I feel I should apologise for scarcely cracking a smile during this frantic show, but then I’m not a member of what marketing people would call the target demographic. In other words, I’m somewhat more than eight years old.

To be fair, I have to report small persons convulsing in various degrees of hysteria at the antics of Daniel Clarkson and Jefferson Turner, the two hard-working, hard-clowning players who undertake to act out the whole of J K Rowling’s Hogwarts oeuvre. The effect is rather like being an adult at a very well organised middle-class children’s party. We have gratefully abandoned the over-excited littl’uns to professional entertainers and in other circumstances would chat (probably about secondary school places) over a glass of wine.

Some people have compared this 70-minute show - which began life on the Edinburgh Fringe over a year ago and has kept going pretty well since then - to the Reduced Shakespeare Company’s efforts. Rendering the plots of magical Harry’s stories with a few signpost characters and events isn’t quite such a challenge.

Nevertheless, 300-odd assorted muggles, monsters and magicians (actually a judicious selection - the dynamic duo admit some limits) require energy and imagination enough. Jeff plays bespectacled Harry and hyperactive Dan just about everybody else, including Voldemort in devil’s horns and Ron Weasley sporting a scarlet woolly wig and street accent.

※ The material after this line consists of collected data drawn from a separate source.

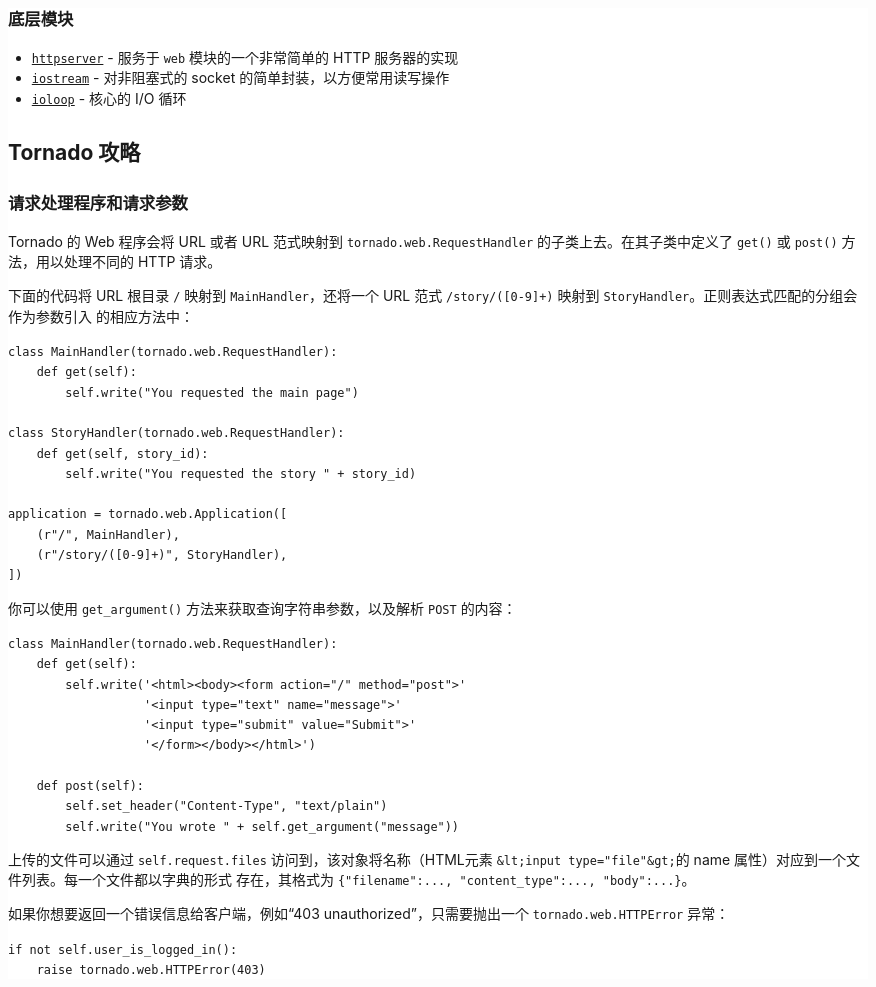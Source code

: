 ### 底层模块

*   [`httpserver`](http://github.com/facebook/tornado/blob/master/tornado/httpserver.py) - 服务于 `web` 模块的一个非常简单的 HTTP 服务器的实现
*   [`iostream`](http://github.com/facebook/tornado/blob/master/tornado/iostream.py) - 对非阻塞式的 socket 的简单封装，以方便常用读写操作
*   [`ioloop`](http://github.com/facebook/tornado/blob/master/tornado/ioloop.py) - 核心的 I/O 循环

## Tornado 攻略

### 请求处理程序和请求参数

Tornado 的 Web 程序会将 URL 或者 URL 范式映射到 `tornado.web.RequestHandler` 的子类上去。在其子类中定义了 `get()` 或 `post()` 方法，用以处理不同的 HTTP 请求。

下面的代码将 URL 根目录 `/` 映射到 `MainHandler`，还将一个 URL 范式 `/story/([0-9]+)` 映射到 `StoryHandler`。正则表达式匹配的分组会作为参数引入 的相应方法中：

```
class MainHandler(tornado.web.RequestHandler):
    def get(self):
        self.write("You requested the main page")

class StoryHandler(tornado.web.RequestHandler):
    def get(self, story_id):
        self.write("You requested the story " + story_id)

application = tornado.web.Application([
    (r"/", MainHandler),
    (r"/story/([0-9]+)", StoryHandler),
]) 
```

你可以使用 `get_argument()` 方法来获取查询字符串参数，以及解析 `POST` 的内容：

```
class MainHandler(tornado.web.RequestHandler):
    def get(self):
        self.write('<html><body><form action="/" method="post">'
                   '<input type="text" name="message">'
                   '<input type="submit" value="Submit">'
                   '</form></body></html>')

    def post(self):
        self.set_header("Content-Type", "text/plain")
        self.write("You wrote " + self.get_argument("message")) 
```

上传的文件可以通过 `self.request.files` 访问到，该对象将名称（HTML元素 `&lt;input type="file"&gt;`的 name 属性）对应到一个文件列表。每一个文件都以字典的形式 存在，其格式为 `{"filename":..., "content_type":..., "body":...}`。

如果你想要返回一个错误信息给客户端，例如“403 unauthorized”，只需要抛出一个 `tornado.web.HTTPError` 异常：

```
if not self.user_is_logged_in():
    raise tornado.web.HTTPError(403) 
```
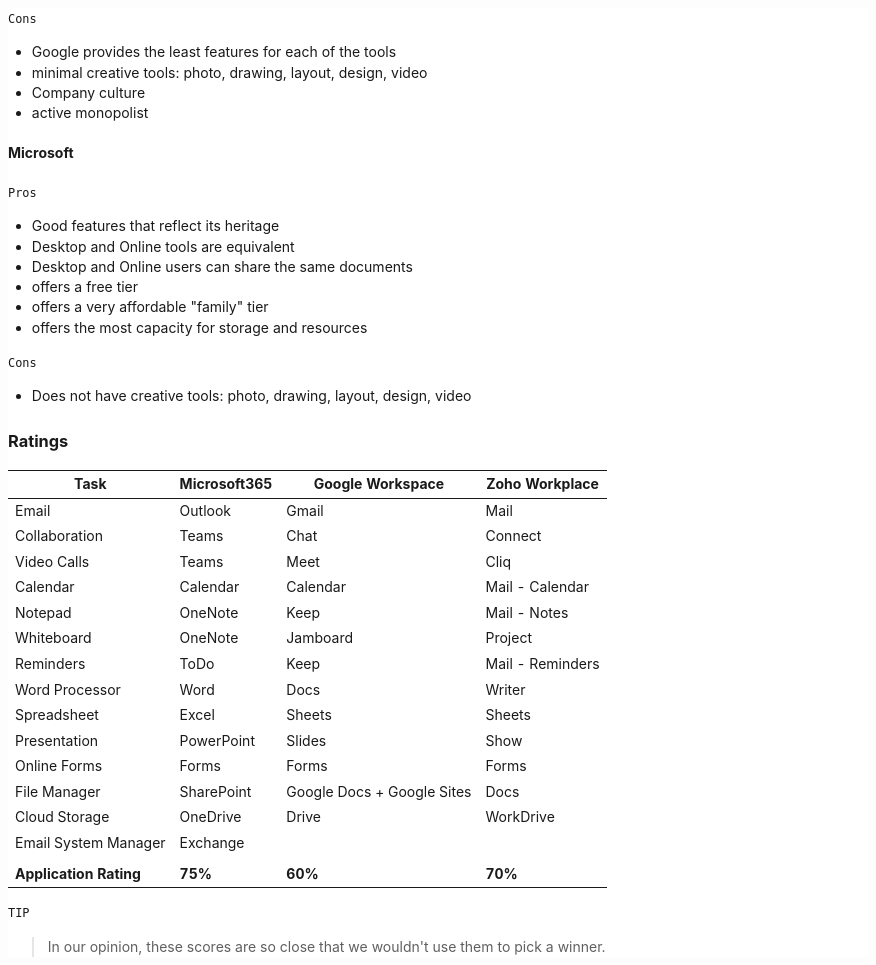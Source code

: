 ``Cons`` 
- Google provides the least features for each of the tools  
- minimal creative tools: photo, drawing, layout, design, video  
- Company culture  
- active monopolist  

#### Microsoft
``Pros`` 
- Good features that reflect its heritage
- Desktop and Online tools are equivalent
- Desktop and Online users can share the same documents   
- offers a free tier
- offers a very affordable "family" tier
- offers the most capacity for storage and resources

``Cons``
  - Does not have creative tools: photo, drawing, layout, design, video


### Ratings

|Task|Microsoft365|Google Workspace|Zoho Workplace|
|---|---|---|---|
|Email|Outlook|Gmail|Mail|
|Collaboration|Teams|Chat|Connect|
|Video Calls|Teams|Meet|Cliq|
|Calendar|Calendar|Calendar|Mail - Calendar|
|Notepad|OneNote|Keep|Mail - Notes|
|Whiteboard|OneNote|Jamboard|Project|
|Reminders|ToDo|Keep|Mail - Reminders|
|Word Processor|Word|Docs|Writer|
|Spreadsheet|Excel|Sheets|Sheets|
|Presentation|PowerPoint|Slides|Show|
|Online Forms|Forms|Forms|Forms|
|File Manager|SharePoint|Google Docs + Google Sites|Docs|
|Cloud Storage|OneDrive|Drive|WorkDrive|
|Email System Manager|Exchange|||
|||||
|**Application Rating**|**75%**|**60%**|**70%**|


``TIP`` 
> In our opinion, these scores are so close that we wouldn't use them to pick a winner.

The much-anticipated dragon in Book 4 turns out to be a rubber hand-puppet with the nasty habit of tweaking Harry’s nose while a can of Felix cat food stands in for the Phoenix. Set, costumes and props must have come out of a budget counted in pence, but this jokey lack of glitz is rather welcome and the audience seems quite open to the idea of ‘imaginative parody’. However daft the proceedings, everyone of primary age will go away knowing this new phrase.

Clarkson and Turner - co-writers as well as performers - along with director Richard Hurst, know that what children like best is adults behaving in a more childish way than they are allowed to do themselves. They are not disappointed. The highlight is a game of quidditch which causes wild competitiveness over the direction of an inflatable globe and ends with the audience liberally sprayed with water.

The show has won “legions of fans” (according to the press release) and if I would prefer a bit more wit along with the slapstick, I don’t think that will hold up Potter’s parodic progress for an instant.